Burunlarına yumruk yiyen siyasiler, gerçekte hangi sebeple bu muameleye maruz kalıyorlar bilemiyoruz ama bu insanların en azından yumruk yedikleri sırada fazla iyi niyet taşımadıkları anlaşılıyor. En azından yukarıda burun etrafında söylenmiş bir grup söz dizininden en sonda bulunan sözün hikmetini yeterince anlayıp kavrayamadıkları anlaşılıyor! Bu insanlar en azından ağızlarına gümrük uygulamadıkları için burunlarına yumruk yemiş gözüküyorlar. Atalar boşuna dememiştir “İki düşün bir konuş” diye. İşte ağza gümrük uygulamak budur. Yani bu söz demek istiyor ki; ağza gümrük uygulayacaksın ki, buruna yumruğu yemeyeceksin! Konuşurken biraz düşünerek konuşacaksın ki; konuştukların toplumda çıngar çıkarmasın.
Birisi kalkıp “Sayın Öcalan BDP çatısı altında siyaset yapmamızı istediği için BDP çatısı altında siyasete devam edeceğiz” diyor, öbürü burun ameliyatından çıkar çıkmaz “Burun ve kulağım düşse de gidip TBMM’de anayasa değişiklik paketinin gündeme alınması yönünde destek vereceğim” diyecek kadar açılımın doruk noktası olan Anayasa Değişikliğine destek vermeye azmetmiş gözüküyor. E sonunda da olanlar oluyor ve bu insanlar ağızlarına gümrük uygulamadıkları için burunlarına yumruğu yiyorlar. Taner Yıldız hadi neyse (çünkü o en azından görünürde şehit cenazesine katılmış gözüküyor) Ahmet Türk’ün bir anlamda devletin yargılanmakta olduğu Bulanık Davası’nı izlemek için Samsun’a gitmesi, düpedüz provokasyon kokmaktadır.
Öte yandan eski Başbakanlardan Mesut Yılmaz’ın 1996 yılında Macaristan’ın Başkenti Budapeşte’de burnuna yumruk yediği ortam, bizim, “siyasilerin burunlarına yumruk yedikleri sırada fazla iyi niyet taşımadıkları ve meşru ortamlarda bulunmadıkları” şeklindeki iddiamızı büsbütün doğrular niteliktedir. Şimdilerde Ergenekon Davası ile ilişkilendirilmeye çalışılmasına bakmayın siz, o günlerde medyada, saldırıdan önce Mesut Yılmaz’ın otelde kumar oynadığına ilişkin haberler çıktığını hatırlıyorum ben…

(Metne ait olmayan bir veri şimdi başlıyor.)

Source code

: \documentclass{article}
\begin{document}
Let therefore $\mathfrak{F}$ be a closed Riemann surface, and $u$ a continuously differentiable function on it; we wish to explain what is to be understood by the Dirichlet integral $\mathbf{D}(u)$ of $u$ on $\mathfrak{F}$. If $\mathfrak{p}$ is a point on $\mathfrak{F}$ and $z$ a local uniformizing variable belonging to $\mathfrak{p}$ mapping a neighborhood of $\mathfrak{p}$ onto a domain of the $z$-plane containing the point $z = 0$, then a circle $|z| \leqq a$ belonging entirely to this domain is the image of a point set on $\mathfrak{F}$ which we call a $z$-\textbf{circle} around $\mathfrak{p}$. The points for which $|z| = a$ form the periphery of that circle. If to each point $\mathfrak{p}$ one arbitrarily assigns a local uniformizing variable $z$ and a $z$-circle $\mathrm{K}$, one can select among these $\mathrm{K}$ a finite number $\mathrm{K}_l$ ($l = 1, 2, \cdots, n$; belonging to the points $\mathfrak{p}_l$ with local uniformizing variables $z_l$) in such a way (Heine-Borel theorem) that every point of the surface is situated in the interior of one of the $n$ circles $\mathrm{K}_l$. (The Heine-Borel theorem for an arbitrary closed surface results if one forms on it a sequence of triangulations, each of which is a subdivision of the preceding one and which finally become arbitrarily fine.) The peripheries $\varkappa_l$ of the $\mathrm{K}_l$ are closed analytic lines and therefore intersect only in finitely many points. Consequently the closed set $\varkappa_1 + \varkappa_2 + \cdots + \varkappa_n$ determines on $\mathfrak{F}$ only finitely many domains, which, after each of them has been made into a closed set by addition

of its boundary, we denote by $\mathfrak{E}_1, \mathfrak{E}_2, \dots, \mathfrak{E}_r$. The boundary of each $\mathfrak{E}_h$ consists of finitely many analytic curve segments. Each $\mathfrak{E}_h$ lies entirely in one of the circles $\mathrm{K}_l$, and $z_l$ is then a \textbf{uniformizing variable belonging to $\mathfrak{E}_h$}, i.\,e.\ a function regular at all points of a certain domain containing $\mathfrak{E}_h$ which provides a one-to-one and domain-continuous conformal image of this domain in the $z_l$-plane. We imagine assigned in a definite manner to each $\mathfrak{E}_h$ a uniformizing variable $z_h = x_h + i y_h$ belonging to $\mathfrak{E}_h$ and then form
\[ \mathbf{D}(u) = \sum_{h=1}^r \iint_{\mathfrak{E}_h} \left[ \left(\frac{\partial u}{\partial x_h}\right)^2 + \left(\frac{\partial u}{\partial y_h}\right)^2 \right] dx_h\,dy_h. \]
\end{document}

Taner Yıldız’ın burnuna yumruk atan saldırganın, aynı zamanda öğretmenlik yapan eğitimli bir insan olması ve yumruk atarken “Al sana açılım” diyerek, yumruktan sonra da “Bu yumruk Türk Milleti’nin yumruğu” diye bağırması, bu bakımdan oldukça enteresan sayılmalıdır. Ayrıca, bu yumrukları, meczup işi, sıradan yumruklar olarak da görmemek gerekir. Bu yumrukları, aynı zamanda biriken toplumsal öfkenin öncü kıvılcımları olarak görmekte yarar vardır. Bu sebeple; bu yumruklar, İzlanda’daki volkanın küllerinin bütün Avrupa’yı sarması gibi, bütün Türkiye’yi sarmadan ülkedeki gerginliğin bir an önce sona erdirilmesi gerekiyor.

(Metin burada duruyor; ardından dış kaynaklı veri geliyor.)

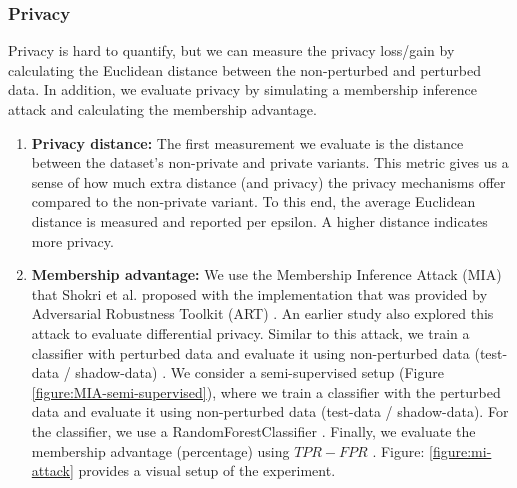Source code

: \subsubsection{Privacy}
Privacy is hard to quantify, but we can measure the privacy loss/gain by calculating the Euclidean distance between the non-perturbed and perturbed data.
In addition, we evaluate privacy by simulating a membership inference attack and calculating the membership advantage.
\begin{enumerate}
    \item \textbf{Privacy distance: }
          The first measurement we evaluate is the distance between the dataset's non-private and private variants.
          This metric gives us a sense of how much extra distance (and privacy) the privacy mechanisms offer compared to the non-private variant.
          To this end, the average Euclidean distance is measured and reported per epsilon. A higher distance indicates more privacy.
    \item \textbf{Membership advantage: }
          We use the Membership Inference Attack (MIA) that Shokri et al. proposed with the implementation that was provided by Adversarial Robustness Toolkit (ART) \citep{nicolae_adversarial_2019}.
          An earlier study also explored this attack to evaluate differential privacy.
          Similar to this attack, we train a classifier with perturbed data and evaluate it using non-perturbed data (test-data / shadow-data) \citep{zhao_not_2020}.
          We consider a semi-supervised setup (Figure \ref{figure:MIA-semi-supervised}), where we train a classifier with the perturbed data and evaluate it using non-perturbed data (test-data / shadow-data).
          For the classifier, we use a RandomForestClassifier \citep{rigaki_survey_2021}.
          Finally, we evaluate the membership advantage (percentage) using $TPR - FPR$ \citep{yeom_privacy_2018}.
          Figure: \ref{figure:mi-attack} provides a visual setup of the experiment.


\end{enumerate}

Peki, siyasilere atılan yumrukları tasvip ediyor muyuz? Hayır. Asla. Bu yumrukları abartılı biçimde “Toplumsal barışa indirilmiş yumruklar” olarak nitelemesek de, bu tür davranışları asla toplumumuzun hayrına olarak görmüyoruz. Peki, Ahmet Türk ve Taner Yıldız burunlarına yumruk almayı hak ediyorlar mı? Hayır. Asla. Bana göre; Ahmet Türk’ün burnuna yumruğu hak etmesi için en azından soyadını değiştirmesi gerekiyor! Oysa Sayın Türk, hem İslam Peygamberi’nin adını, hem de “Türk” soyadını taşımakla adeta Türk-Kürt kardeşliğinin yaşayan canlı numunesi gibidir. Bana göre Türkiye’nin, tüm yanlışlarına rağmen Sayın Ahmet Türk’ün kişiliğine, bilgeliğine ve siyasi tecrübesine ihtiyacı bulunmaktadır. Burun operasyonundan çıktıktan sonra yapmış olduğu sağduyu çağrısı bunu göstermektedir.

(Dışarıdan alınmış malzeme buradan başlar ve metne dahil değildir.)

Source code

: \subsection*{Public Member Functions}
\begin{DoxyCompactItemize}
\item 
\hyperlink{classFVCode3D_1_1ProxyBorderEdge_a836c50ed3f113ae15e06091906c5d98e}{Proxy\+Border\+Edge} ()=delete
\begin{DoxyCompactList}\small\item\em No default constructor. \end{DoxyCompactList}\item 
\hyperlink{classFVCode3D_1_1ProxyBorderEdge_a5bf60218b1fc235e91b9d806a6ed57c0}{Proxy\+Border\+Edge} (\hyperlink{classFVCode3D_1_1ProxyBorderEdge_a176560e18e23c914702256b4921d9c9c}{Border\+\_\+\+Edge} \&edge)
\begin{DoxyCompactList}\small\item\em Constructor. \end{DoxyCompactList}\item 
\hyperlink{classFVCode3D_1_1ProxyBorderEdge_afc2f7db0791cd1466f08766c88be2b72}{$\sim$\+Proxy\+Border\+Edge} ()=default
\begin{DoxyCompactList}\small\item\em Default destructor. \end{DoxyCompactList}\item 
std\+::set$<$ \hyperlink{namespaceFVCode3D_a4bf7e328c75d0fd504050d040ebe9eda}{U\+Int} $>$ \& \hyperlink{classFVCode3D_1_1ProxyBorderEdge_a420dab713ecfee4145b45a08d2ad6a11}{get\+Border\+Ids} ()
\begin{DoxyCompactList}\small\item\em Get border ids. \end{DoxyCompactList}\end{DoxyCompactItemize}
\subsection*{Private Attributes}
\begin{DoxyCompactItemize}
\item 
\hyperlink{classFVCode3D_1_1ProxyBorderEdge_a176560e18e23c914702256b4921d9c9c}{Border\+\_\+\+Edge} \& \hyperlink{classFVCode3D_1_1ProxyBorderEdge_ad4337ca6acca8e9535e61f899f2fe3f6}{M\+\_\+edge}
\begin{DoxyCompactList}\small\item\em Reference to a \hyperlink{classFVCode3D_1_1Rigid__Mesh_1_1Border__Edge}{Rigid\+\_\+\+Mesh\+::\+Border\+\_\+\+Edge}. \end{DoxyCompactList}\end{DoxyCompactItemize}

Taner Yıldız mı? Gazeteci Yavuz Donat’ın geçmişte yazmış olduğu bir yazısından öğrendiğim kadarıyla, her Cuma günü Ankara’dan özel otomobiline atlayıp Kayseri’deki yaşlı babasının kişisel bakımını yapan ve onu kendi elleriyle yıkayıp temizledikten sonra Ankara’ya dönen bir adam burnuna yumruk yemeyi hiç hak etmiyor bence. Zira Taner Yıldız, her şeyden önce iyi bir evlat olarak gözüküyor. Sayın Taner Yıldız zaman içinde bir Cumhur Ersümer veya Zeki Çakan olur mu? Bilmiyoruz. Eğer olursa Yüce Divan yumruğunu o zaman düşünürüz. Ancak bence Taner Yıldız da şimdilik burnuna yumruğu hak etmeyenlerdendir. Peki, burnuna yumruk hak eden siyasiler yok mudur? Olmaz mı? Hem de kıyamet gibi! Ancak millet, bu yumruğu fertleri vasıtasıyla değil, yetki verdiği organları vasıtasıyla indirmek durumundadır. İnsan topluluklarının millet olabilmelerinin sırrı da zaten burada gizli değil midir?
26 Nisan 2010
Ömer Sağlam
____________
Not: Siyasilere küçük bir öneri; madem bugünlerde yumruklardan kaçış yok. O zaman sizler de tıpkı boksörler gibi burunlarınızdaki kemikleri aldırıverin. Yumruk anında daha az acı duymanız ve daha az kan kaybetmeniz için!